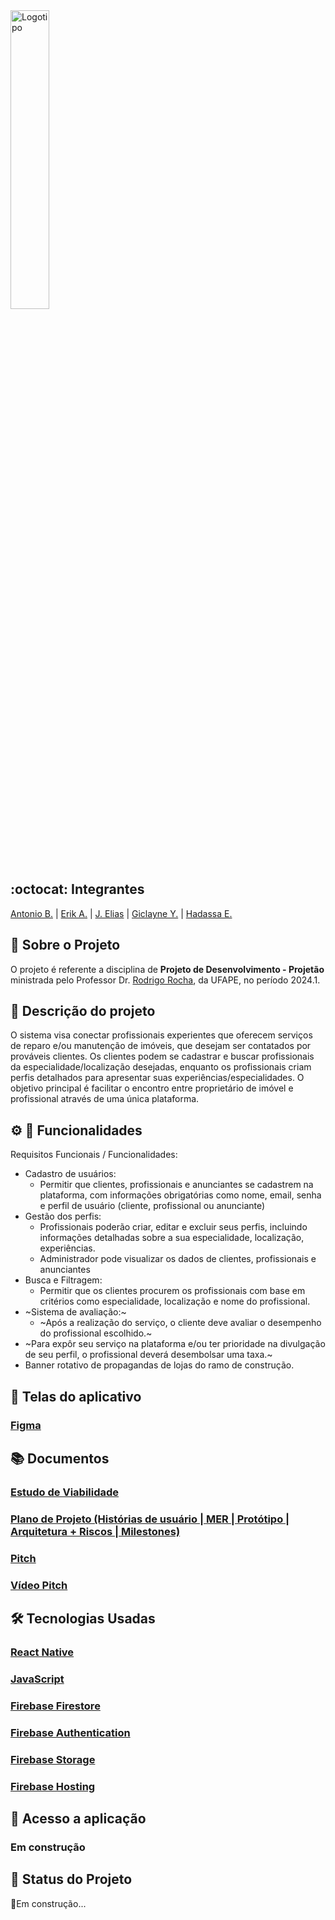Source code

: 
<img src="https://github.com/user-attachments/assets/6ac7aa47-125a-4307-8a5e-fe2a624c4a9d" alt="Logotipo" width="35%">

## :octocat: Integrantes
[Antonio B.](https://github.com/antoniobezerra01) | [Erik A.](https://github.com/Alexandreerik) | [J. Elias](https://github.com/Eliaz500) | [Giclayne Y.](https://github.com/giclayne) | [Hadassa E.](https://github.com/Hester910)

## :page_with_curl: Sobre o Projeto
O projeto é referente a disciplina de __Projeto de Desenvolvimento - Projetão__ ministrada pelo Professor Dr. [Rodrigo Rocha](https://github.com/rgcrochaa), da UFAPE, no período 2024.1. 


## :pushpin: Descrição do projeto
O sistema visa conectar profissionais experientes que oferecem serviços de reparo e/ou manutenção de imóveis, que desejam ser contatados por prováveis clientes. Os clientes podem se cadastrar e buscar profissionais da especialidade/localização desejadas, enquanto os profissionais criam perfis detalhados para apresentar suas experiências/especialidades. O objetivo principal é facilitar o encontro entre proprietário de imóvel e profissional através de uma única plataforma.

## :gear: :scroll: Funcionalidades

Requisitos Funcionais / Funcionalidades: 
* Cadastro de usuários:
  * Permitir que clientes, profissionais e anunciantes se cadastrem na plataforma, com informações obrigatórias como nome, email, senha e perfil de usuário (cliente, profissional ou anunciante)
* Gestão dos perfis:
  * Profissionais poderão criar, editar e excluir seus perfis, incluindo informações detalhadas sobre a sua especialidade, localização, experiências.
  * Administrador pode visualizar os dados de clientes, profissionais e anunciantes
* Busca e Filtragem: 
  * Permitir que os clientes procurem os profissionais com base em critérios como especialidade, localização e nome do profissional.
* ~Sistema de avaliação:~
  * ~Após a realização do serviço, o cliente deve avaliar o desempenho do profissional escolhido.~
* ~Para expôr seu serviço na plataforma e/ou ter prioridade na divulgação de seu perfil, o profissional deverá desembolsar uma taxa.~
* Banner rotativo de propagandas de lojas do ramo de construção.


## :iphone: Telas do aplicativo

### [Figma](https://www.figma.com/proto/6yTXl701VcMUZ8qurEhb6w/Socorro-!!?node-id=8-2&t=duy3WyQ5r1Y00Ycm-0&scaling=scale-down&content-scaling=fixed&page-id=0%3A1&starting-point-node-id=8%3A2)


## :books: Documentos

### [Estudo de Viabilidade](https://docs.google.com/document/d/1uNlZMtgUhKLh8W3SEM6LUM2YD8OpLJsBkHhWg8HcUEY/edit?usp=sharing)
### [Plano de Projeto (Histórias de usuário | MER | Protótipo | Arquitetura + Riscos | Milestones)](https://docs.google.com/document/d/1-i16qtuT6SRj2m4C9Nv3nBQ4aFyuRS_4MnmMf7GGBt8/edit?usp=sharing)
### [Pitch](https://www.canva.com/design/DAGMnUepapo/5RW3c_1TLA62IoZ2YxxCtQ/view?utm_content=DAGMnUepapo&utm_campaign=designshare&utm_medium=link&utm_source=editor)
### [Vídeo Pitch](https://drive.google.com/file/d/1xlXPNCi_IxsslyKm9Bf0QOV1DFuR3YQO/view?usp=sharing)

## :hammer_and_wrench: Tecnologias Usadas
### [React Native](https://reactnative.dev)
### [JavaScript](https://developer.mozilla.org/pt-BR/docs/Web/JavaScript)
### [Firebase Firestore](https://firebase.google.com/docs/firestore?hl=pt-br)
### [Firebase Authentication](https://firebase.google.com/docs/auth?hl=pt-br)
### [Firebase Storage](https://firebase.google.com/docs/storage?hl=pt-br)
### [Firebase Hosting](https://firebase.google.com/docs/hosting?hl=pt-br)


## :link: Acesso a aplicação

### Em construção

## :construction: Status do Projeto
:hammer:Em construção...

○ ○ ○ ○ ○ ○ ○

▶ TASK DETAILS: Wherever the word "nome" occurs in the data above, copy the line it sits in.

▶ PROBLEM SOLUTION:
  * Permitir que clientes, profissionais e anunciantes se cadastrem na plataforma, com informações obrigatórias como nome, email, senha e perfil de usuário (cliente, profissional ou anunciante)
  * Permitir que os clientes procurem os profissionais com base em critérios como especialidade, localização e nome do profissional.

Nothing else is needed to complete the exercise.